INSTRUCTIONS FOR THE TASK: Using "hallecli" as the search string, find the matching lines below and copy them.

-- RECORDS FOR THIS EXERCISE follows --

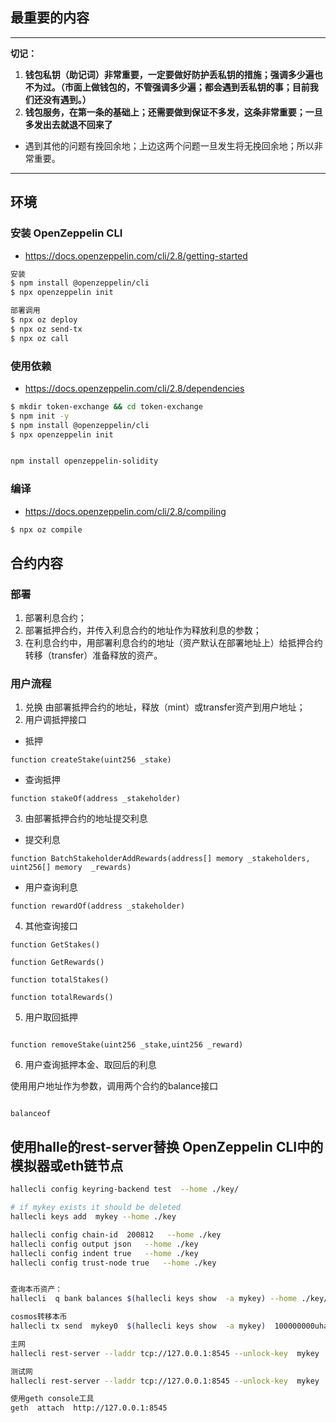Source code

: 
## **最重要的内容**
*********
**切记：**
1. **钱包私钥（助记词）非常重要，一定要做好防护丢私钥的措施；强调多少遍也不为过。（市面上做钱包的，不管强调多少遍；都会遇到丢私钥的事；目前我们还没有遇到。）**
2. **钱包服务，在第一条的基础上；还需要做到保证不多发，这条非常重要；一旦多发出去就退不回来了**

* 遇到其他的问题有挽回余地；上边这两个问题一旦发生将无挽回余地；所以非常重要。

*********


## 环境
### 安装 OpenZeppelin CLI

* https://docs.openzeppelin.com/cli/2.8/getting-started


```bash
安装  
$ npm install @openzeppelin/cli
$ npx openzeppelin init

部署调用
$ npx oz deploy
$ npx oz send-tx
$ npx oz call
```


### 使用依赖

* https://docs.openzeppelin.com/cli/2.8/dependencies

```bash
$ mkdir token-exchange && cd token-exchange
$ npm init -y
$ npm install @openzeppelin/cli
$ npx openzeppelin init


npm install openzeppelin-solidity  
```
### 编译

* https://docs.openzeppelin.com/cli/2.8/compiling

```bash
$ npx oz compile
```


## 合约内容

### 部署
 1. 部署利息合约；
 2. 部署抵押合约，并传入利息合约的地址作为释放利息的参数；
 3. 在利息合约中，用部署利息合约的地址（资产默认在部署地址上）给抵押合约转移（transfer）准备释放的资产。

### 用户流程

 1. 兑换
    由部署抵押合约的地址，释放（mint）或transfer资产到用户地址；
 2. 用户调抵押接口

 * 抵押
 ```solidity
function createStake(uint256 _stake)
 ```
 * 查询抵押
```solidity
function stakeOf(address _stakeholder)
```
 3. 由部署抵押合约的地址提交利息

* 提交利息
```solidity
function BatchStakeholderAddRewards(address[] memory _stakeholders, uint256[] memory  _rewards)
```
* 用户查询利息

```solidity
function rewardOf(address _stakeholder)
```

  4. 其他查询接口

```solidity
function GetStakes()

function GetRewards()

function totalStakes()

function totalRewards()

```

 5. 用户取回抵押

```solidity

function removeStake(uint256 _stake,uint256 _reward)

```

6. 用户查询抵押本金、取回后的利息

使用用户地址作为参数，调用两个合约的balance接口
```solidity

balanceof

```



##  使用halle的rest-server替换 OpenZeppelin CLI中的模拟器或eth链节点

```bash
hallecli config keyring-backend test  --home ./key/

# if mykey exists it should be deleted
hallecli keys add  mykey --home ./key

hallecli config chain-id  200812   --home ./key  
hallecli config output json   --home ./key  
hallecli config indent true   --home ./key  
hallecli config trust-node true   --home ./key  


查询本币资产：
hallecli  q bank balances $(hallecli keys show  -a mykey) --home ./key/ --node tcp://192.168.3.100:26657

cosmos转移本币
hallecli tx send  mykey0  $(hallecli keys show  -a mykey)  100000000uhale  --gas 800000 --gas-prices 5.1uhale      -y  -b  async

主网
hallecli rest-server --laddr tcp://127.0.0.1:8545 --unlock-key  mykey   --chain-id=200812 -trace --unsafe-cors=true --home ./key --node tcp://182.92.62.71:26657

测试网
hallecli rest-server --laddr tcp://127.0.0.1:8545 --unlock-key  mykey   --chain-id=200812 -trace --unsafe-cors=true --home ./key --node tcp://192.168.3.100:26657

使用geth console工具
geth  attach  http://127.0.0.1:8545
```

-- RECORDS FOR THIS EXERCISE concluded --
-- RECORDS FOR THIS EXERCISE follows --

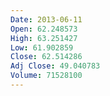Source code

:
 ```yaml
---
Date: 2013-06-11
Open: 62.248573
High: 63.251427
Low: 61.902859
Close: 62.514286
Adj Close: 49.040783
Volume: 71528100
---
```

-- RECORDS FOR THIS EXERCISE concluded --

RESPONSE AREA:
hallecli config keyring-backend test  --home ./key/
hallecli keys add  mykey --home ./key
hallecli config chain-id  200812   --home ./key  
hallecli config output json   --home ./key  
hallecli config indent true   --home ./key  
hallecli config trust-node true   --home ./key  
hallecli  q bank balances $(hallecli keys show  -a mykey) --home ./key/ --node tcp://192.168.3.100:26657
hallecli tx send  mykey0  $(hallecli keys show  -a mykey)  100000000uhale  --gas 800000 --gas-prices 5.1uhale      -y  -b  async
hallecli rest-server --laddr tcp://127.0.0.1:8545 --unlock-key  mykey   --chain-id=200812 -trace --unsafe-cors=true --home ./key --node tcp://182.92.62.71:26657
hallecli rest-server --laddr tcp://127.0.0.1:8545 --unlock-key  mykey   --chain-id=200812 -trace --unsafe-cors=true --home ./key --node tcp://192.168.3.100:26657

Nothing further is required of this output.